Typescript union type to single mapped type

Question

Is it possible to convert a union type to a map with the key being "type" property? e.g. Given a union type Actions:

type Actions =
  | {
      type: 'campaignCreated';
      code: string;
    }
  | {
      type: 'campaignEnded';
      amount: number;
    };

I'd like to be able to receive;

type ActionMap = {
  campaignCreated: {
    type: 'campaignCreated';
    code: string;
  };
  campaignEnded: {
    type: 'campaignEnded';
    amount: number;
  };
};

Answer 1

Yes it's possible.

We start with a type for selecting a single union member based on the type type:

type ActionSelector<T extends Actions['type'], U extends {type: Actions['type']}> = 
    U extends {type: T} ? U : never;

It works because conditional types distribute the condition over the members of the union type, when the condition argument is a union.

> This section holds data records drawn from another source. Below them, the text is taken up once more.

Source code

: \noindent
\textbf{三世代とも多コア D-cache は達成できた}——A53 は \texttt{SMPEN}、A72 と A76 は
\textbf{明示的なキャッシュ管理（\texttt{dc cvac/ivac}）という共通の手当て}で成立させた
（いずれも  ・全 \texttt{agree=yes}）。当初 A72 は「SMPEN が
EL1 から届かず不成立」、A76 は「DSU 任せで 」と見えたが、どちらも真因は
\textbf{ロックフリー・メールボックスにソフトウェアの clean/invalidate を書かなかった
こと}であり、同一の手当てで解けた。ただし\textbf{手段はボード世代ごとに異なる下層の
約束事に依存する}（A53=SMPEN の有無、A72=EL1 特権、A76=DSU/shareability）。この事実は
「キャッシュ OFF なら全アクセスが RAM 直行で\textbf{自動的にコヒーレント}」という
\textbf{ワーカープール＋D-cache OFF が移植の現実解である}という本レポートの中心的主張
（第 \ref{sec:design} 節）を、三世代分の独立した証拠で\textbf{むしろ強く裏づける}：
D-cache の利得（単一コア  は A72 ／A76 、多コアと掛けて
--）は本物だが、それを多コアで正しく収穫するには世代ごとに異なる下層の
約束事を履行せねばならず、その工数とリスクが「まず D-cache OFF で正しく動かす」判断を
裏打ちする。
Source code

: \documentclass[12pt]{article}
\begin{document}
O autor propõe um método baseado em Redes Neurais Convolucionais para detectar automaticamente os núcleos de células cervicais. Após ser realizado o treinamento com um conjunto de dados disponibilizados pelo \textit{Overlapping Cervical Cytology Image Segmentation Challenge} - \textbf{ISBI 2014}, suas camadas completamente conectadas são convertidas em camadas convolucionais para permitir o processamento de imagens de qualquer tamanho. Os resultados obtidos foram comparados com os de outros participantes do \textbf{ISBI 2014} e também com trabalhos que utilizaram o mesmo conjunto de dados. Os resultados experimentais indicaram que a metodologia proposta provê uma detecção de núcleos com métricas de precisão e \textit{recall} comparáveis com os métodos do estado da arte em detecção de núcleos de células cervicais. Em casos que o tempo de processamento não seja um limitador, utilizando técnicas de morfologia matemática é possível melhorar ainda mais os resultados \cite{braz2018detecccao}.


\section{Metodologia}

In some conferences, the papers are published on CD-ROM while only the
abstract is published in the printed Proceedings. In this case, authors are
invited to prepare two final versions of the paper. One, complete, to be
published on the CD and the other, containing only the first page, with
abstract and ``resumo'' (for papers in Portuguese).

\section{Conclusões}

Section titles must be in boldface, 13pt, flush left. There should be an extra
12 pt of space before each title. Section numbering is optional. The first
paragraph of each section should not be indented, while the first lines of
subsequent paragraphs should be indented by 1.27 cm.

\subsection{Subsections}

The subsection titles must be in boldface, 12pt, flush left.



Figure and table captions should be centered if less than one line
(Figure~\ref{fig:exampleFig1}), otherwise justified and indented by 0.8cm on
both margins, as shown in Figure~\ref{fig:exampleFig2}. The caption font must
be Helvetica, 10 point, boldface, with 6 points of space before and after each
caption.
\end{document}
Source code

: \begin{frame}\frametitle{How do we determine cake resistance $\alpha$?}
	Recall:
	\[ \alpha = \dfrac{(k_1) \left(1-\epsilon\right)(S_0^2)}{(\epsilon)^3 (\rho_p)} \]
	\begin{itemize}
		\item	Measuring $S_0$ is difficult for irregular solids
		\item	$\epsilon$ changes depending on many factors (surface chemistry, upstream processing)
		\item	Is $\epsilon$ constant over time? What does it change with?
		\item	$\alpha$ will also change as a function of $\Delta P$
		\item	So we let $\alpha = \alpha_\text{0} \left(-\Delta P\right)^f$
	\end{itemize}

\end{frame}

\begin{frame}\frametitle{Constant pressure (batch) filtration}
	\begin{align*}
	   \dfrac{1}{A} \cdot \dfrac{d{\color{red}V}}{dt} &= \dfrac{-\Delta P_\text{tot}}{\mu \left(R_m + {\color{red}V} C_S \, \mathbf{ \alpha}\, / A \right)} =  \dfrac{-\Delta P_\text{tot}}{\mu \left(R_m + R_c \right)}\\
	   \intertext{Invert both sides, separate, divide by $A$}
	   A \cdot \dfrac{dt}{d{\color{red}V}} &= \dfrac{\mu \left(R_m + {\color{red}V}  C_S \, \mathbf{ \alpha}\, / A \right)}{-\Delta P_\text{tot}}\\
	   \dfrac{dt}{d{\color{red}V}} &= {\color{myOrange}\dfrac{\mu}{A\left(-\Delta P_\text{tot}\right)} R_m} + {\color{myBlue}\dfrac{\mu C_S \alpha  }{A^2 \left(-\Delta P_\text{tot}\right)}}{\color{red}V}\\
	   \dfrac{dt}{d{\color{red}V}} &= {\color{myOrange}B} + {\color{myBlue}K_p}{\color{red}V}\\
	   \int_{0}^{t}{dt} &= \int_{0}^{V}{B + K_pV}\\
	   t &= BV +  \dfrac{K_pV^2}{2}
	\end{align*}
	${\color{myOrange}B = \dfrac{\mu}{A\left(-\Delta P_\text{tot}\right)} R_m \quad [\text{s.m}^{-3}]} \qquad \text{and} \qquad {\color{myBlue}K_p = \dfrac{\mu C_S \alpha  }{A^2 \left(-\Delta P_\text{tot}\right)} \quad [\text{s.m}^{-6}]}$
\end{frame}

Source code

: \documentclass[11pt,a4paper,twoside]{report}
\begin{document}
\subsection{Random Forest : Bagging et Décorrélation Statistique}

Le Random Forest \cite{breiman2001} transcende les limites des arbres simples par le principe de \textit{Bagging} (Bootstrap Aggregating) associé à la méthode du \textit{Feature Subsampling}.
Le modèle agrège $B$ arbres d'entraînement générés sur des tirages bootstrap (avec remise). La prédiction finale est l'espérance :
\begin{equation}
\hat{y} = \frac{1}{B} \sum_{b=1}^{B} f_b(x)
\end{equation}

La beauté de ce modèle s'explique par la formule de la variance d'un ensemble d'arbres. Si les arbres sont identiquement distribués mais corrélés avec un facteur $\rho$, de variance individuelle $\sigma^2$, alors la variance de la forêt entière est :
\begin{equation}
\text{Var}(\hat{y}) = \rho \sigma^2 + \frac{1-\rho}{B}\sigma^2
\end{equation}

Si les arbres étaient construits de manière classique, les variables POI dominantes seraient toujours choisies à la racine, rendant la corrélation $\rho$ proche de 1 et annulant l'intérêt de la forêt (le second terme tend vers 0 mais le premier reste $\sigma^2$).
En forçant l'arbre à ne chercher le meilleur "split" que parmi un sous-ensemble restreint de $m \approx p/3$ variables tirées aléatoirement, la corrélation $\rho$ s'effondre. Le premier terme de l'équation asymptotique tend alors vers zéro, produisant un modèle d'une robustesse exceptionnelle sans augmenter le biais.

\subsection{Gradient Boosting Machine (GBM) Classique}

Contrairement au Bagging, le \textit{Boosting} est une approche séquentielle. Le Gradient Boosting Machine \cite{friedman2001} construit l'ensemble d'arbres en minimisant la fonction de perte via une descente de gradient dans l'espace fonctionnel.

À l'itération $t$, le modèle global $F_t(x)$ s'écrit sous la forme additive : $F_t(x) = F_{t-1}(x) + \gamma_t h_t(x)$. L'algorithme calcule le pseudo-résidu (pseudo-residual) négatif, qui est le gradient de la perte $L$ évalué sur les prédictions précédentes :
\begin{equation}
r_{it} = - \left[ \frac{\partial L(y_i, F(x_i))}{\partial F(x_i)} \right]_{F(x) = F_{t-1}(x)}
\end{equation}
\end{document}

Just a check that it works as expected:

type A1 = ActionSelector<'campaignCreated', Actions>

Then we can use it as 'value type' in a mapped type:

type ActionMap = {[t in Actions['type']]: ActionSelector<t, Actions>};

the result is

type ActionMap = {
    campaignCreated: {
        type: "campaignCreated";
        code: string;
    };
    campaignEnded: {
        type: "campaignEnded";
        amount: number;
    };
}